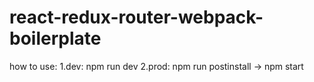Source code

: # react-redux-router-webpack-boilerplate

how to use:
1.dev: npm run dev
2.prod: npm run postinstall -> npm start
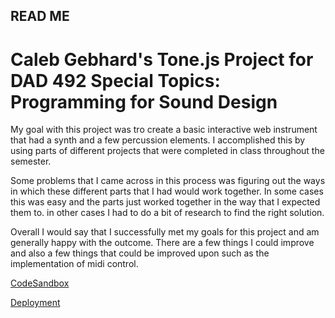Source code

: ## READ ME

# Caleb Gebhard's Tone.js Project for DAD 492 Special Topics: Programming for Sound Design

My goal with this project was tro create a basic interactive web instrument that had a synth and a few percussion elements. I accomplished this by using parts of different projects that were completed in class throughout the semester.

Some problems that I came across in this process was figuring out the ways in which these different parts that I had would work together. In some cases this was easy and the parts just worked together in the way that I expected them to. in other cases I had to do a bit of research to find the right solution.

Overall I would say that I successfully met my goals for this project and am generally happy with the outcome. There are a few things I could improve and also a few things that could be improved upon such as the implementation of midi control.

[CodeSandbox](https://codesandbox.io/s/tone-project-final-rev-1-o10lrw?file=/Readme.md)

[Deployment](https://calebgeb.github.io/csb-o10lrw/)
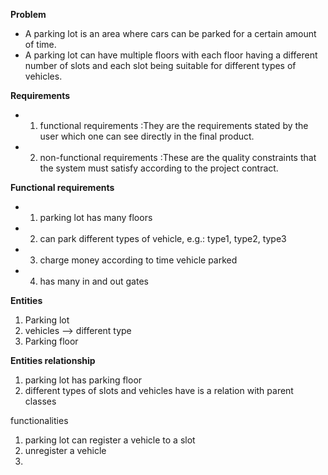 

**Problem**
* A parking lot is an area where cars can be parked for a certain amount of time.
* A parking lot can have multiple floors with each floor having a different number of slots and each slot being suitable for different types of vehicles.


**Requirements**
* 1. functional requirements :They are the requirements stated by the user which one can see directly in the final product.
* 2. non-functional requirements :These are the quality constraints that the system must satisfy according to the project contract.

**Functional requirements**
* 1. parking lot has many floors
* 2. can park different types of vehicle, e.g.: type1, type2, type3
* 3. charge money according to time vehicle parked
* 4. has many in and out gates

**Entities**
1. Parking lot
2. vehicles --> different type
3. Parking floor

**Entities relationship**
1. parking lot has parking floor
2. different types of slots and vehicles have is a relation with parent classes

functionalities
1. parking lot can register a vehicle to a slot
2. unregister a vehicle
3. 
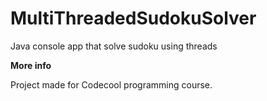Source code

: # MultiThreadedSudokuSolver

Java console app that solve sudoku using threads

**More info**

Project made for Codecool programming course.
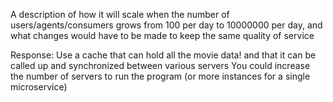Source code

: 
A description of how it will scale when the number of
users/agents/consumers grows from 100 per day to 10000000 per day, and what
changes would have to be made to keep the same quality of service


Response:
   Use a cache that can hold all the movie data! and that it can be called up and synchronized between various servers
   You could increase the number of servers to run the program (or more instances for a single microservice)
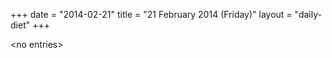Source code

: +++
date = "2014-02-21"
title = "21 February 2014 (Friday)"
layout = "daily-diet"
+++


\<no entries\>

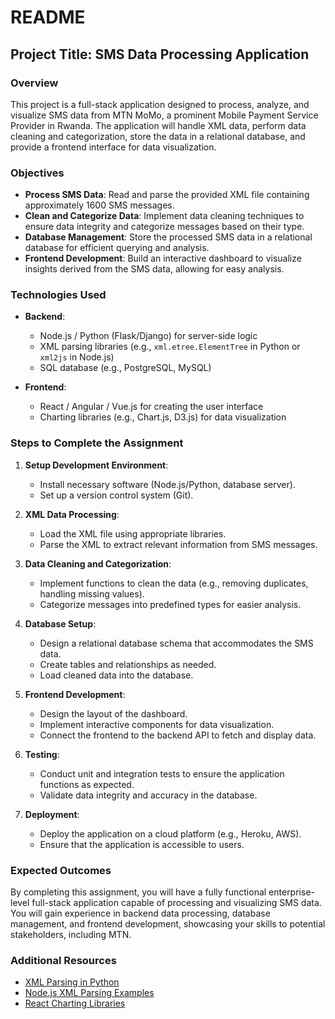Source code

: # README

## Project Title: SMS Data Processing Application

### Overview

This project is a full-stack application designed to process, analyze, and visualize SMS data from MTN MoMo, a prominent Mobile Payment Service Provider in Rwanda. The application will handle XML data, perform data cleaning and categorization, store the data in a relational database, and provide a frontend interface for data visualization.

### Objectives

- **Process SMS Data**: Read and parse the provided XML file containing approximately 1600 SMS messages.
- **Clean and Categorize Data**: Implement data cleaning techniques to ensure data integrity and categorize messages based on their type.
- **Database Management**: Store the processed SMS data in a relational database for efficient querying and analysis.
- **Frontend Development**: Build an interactive dashboard to visualize insights derived from the SMS data, allowing for easy analysis.

### Technologies Used

- **Backend**:

  - Node.js / Python (Flask/Django) for server-side logic
  - XML parsing libraries (e.g., `xml.etree.ElementTree` in Python or `xml2js` in Node.js)
  - SQL database (e.g., PostgreSQL, MySQL)

- **Frontend**:
  - React / Angular / Vue.js for creating the user interface
  - Charting libraries (e.g., Chart.js, D3.js) for data visualization

### Steps to Complete the Assignment

1. **Setup Development Environment**:

   - Install necessary software (Node.js/Python, database server).
   - Set up a version control system (Git).

2. **XML Data Processing**:

   - Load the XML file using appropriate libraries.
   - Parse the XML to extract relevant information from SMS messages.

3. **Data Cleaning and Categorization**:

   - Implement functions to clean the data (e.g., removing duplicates, handling missing values).
   - Categorize messages into predefined types for easier analysis.

4. **Database Setup**:

   - Design a relational database schema that accommodates the SMS data.
   - Create tables and relationships as needed.
   - Load cleaned data into the database.

5. **Frontend Development**:

   - Design the layout of the dashboard.
   - Implement interactive components for data visualization.
   - Connect the frontend to the backend API to fetch and display data.

6. **Testing**:

   - Conduct unit and integration tests to ensure the application functions as expected.
   - Validate data integrity and accuracy in the database.

7. **Deployment**:
   - Deploy the application on a cloud platform (e.g., Heroku, AWS).
   - Ensure that the application is accessible to users.

### Expected Outcomes

By completing this assignment, you will have a fully functional enterprise-level full-stack application capable of processing and visualizing SMS data. You will gain experience in backend data processing, database management, and frontend development, showcasing your skills to potential stakeholders, including MTN.

### Additional Resources

- [XML Parsing in Python](https://docs.python.org/3/library/xml.etree.elementtree.html)
- [Node.js XML Parsing Examples](https://www.npmjs.com/package/xml2js)
- [React Charting Libraries](https://reactjs.org/docs/introducing-jsx.html)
----
§ **Work to complete**
Output everything in the records exactly, leaving pictures out.

§ **Task result**
Source code

: # react-redux-router-webpack-boilerplate

how to use:
1.dev: npm run dev
2.prod: npm run postinstall -> npm start
Source code

: ## READ ME

# Caleb Gebhard's Tone.js Project for DAD 492 Special Topics: Programming for Sound Design

My goal with this project was tro create a basic interactive web instrument that had a synth and a few percussion elements. I accomplished this by using parts of different projects that were completed in class throughout the semester.

Some problems that I came across in this process was figuring out the ways in which these different parts that I had would work together. In some cases this was easy and the parts just worked together in the way that I expected them to. in other cases I had to do a bit of research to find the right solution.

Overall I would say that I successfully met my goals for this project and am generally happy with the outcome. There are a few things I could improve and also a few things that could be improved upon such as the implementation of midi control.

[CodeSandbox](https://codesandbox.io/s/tone-project-final-rev-1-o10lrw?file=/Readme.md)

[Deployment](https://calebgeb.github.io/csb-o10lrw/)

**Problem**
* A parking lot is an area where cars can be parked for a certain amount of time.
* A parking lot can have multiple floors with each floor having a different number of slots and each slot being suitable for different types of vehicles.


**Requirements**
* 1. functional requirements :They are the requirements stated by the user which one can see directly in the final product.
* 2. non-functional requirements :These are the quality constraints that the system must satisfy according to the project contract.

**Functional requirements**
* 1. parking lot has many floors
* 2. can park different types of vehicle, e.g.: type1, type2, type3
* 3. charge money according to time vehicle parked
* 4. has many in and out gates

**Entities**
1. Parking lot
2. vehicles --> different type
3. Parking floor

**Entities relationship**
1. parking lot has parking floor
2. different types of slots and vehicles have is a relation with parent classes

functionalities
1. parking lot can register a vehicle to a slot
2. unregister a vehicle
3. 
Source code

: # MultiThreadedSudokuSolver

Java console app that solve sudoku using threads

**More info**

Project made for Codecool programming course.
Source code

: 
A description of how it will scale when the number of
users/agents/consumers grows from 100 per day to 10000000 per day, and what
changes would have to be made to keep the same quality of service


Response:
   Use a cache that can hold all the movie data! and that it can be called up and synchronized between various servers
   You could increase the number of servers to run the program (or more instances for a single microservice)
Source code

: +++
date = "2014-02-21"
title = "21 February 2014 (Friday)"
layout = "daily-diet"
+++


\<no entries\>

Source code

: # README

## Project Title: SMS Data Processing Application

### Overview

This project is a full-stack application designed to process, analyze, and visualize SMS data from MTN MoMo, a prominent Mobile Payment Service Provider in Rwanda. The application will handle XML data, perform data cleaning and categorization, store the data in a relational database, and provide a frontend interface for data visualization.

### Objectives

- **Process SMS Data**: Read and parse the provided XML file containing approximately 1600 SMS messages.
- **Clean and Categorize Data**: Implement data cleaning techniques to ensure data integrity and categorize messages based on their type.
- **Database Management**: Store the processed SMS data in a relational database for efficient querying and analysis.
- **Frontend Development**: Build an interactive dashboard to visualize insights derived from the SMS data, allowing for easy analysis.

### Technologies Used

- **Backend**:

  - Node.js / Python (Flask/Django) for server-side logic
  - XML parsing libraries (e.g., `xml.etree.ElementTree` in Python or `xml2js` in Node.js)
  - SQL database (e.g., PostgreSQL, MySQL)

- **Frontend**:
  - React / Angular / Vue.js for creating the user interface
  - Charting libraries (e.g., Chart.js, D3.js) for data visualization

### Steps to Complete the Assignment

1. **Setup Development Environment**:

   - Install necessary software (Node.js/Python, database server).
   - Set up a version control system (Git).

2. **XML Data Processing**:

   - Load the XML file using appropriate libraries.
   - Parse the XML to extract relevant information from SMS messages.

3. **Data Cleaning and Categorization**:

   - Implement functions to clean the data (e.g., removing duplicates, handling missing values).
   - Categorize messages into predefined types for easier analysis.

4. **Database Setup**:

   - Design a relational database schema that accommodates the SMS data.
   - Create tables and relationships as needed.
   - Load cleaned data into the database.

5. **Frontend Development**:

   - Design the layout of the dashboard.
   - Implement interactive components for data visualization.
   - Connect the frontend to the backend API to fetch and display data.

6. **Testing**:

   - Conduct unit and integration tests to ensure the application functions as expected.
   - Validate data integrity and accuracy in the database.

7. **Deployment**:
   - Deploy the application on a cloud platform (e.g., Heroku, AWS).
   - Ensure that the application is accessible to users.

### Expected Outcomes

By completing this assignment, you will have a fully functional enterprise-level full-stack application capable of processing and visualizing SMS data. You will gain experience in backend data processing, database management, and frontend development, showcasing your skills to potential stakeholders, including MTN.

### Additional Resources

- [XML Parsing in Python](https://docs.python.org/3/library/xml.etree.elementtree.html)
- [Node.js XML Parsing Examples](https://www.npmjs.com/package/xml2js)
- [React Charting Libraries](https://reactjs.org/docs/introducing-jsx.html)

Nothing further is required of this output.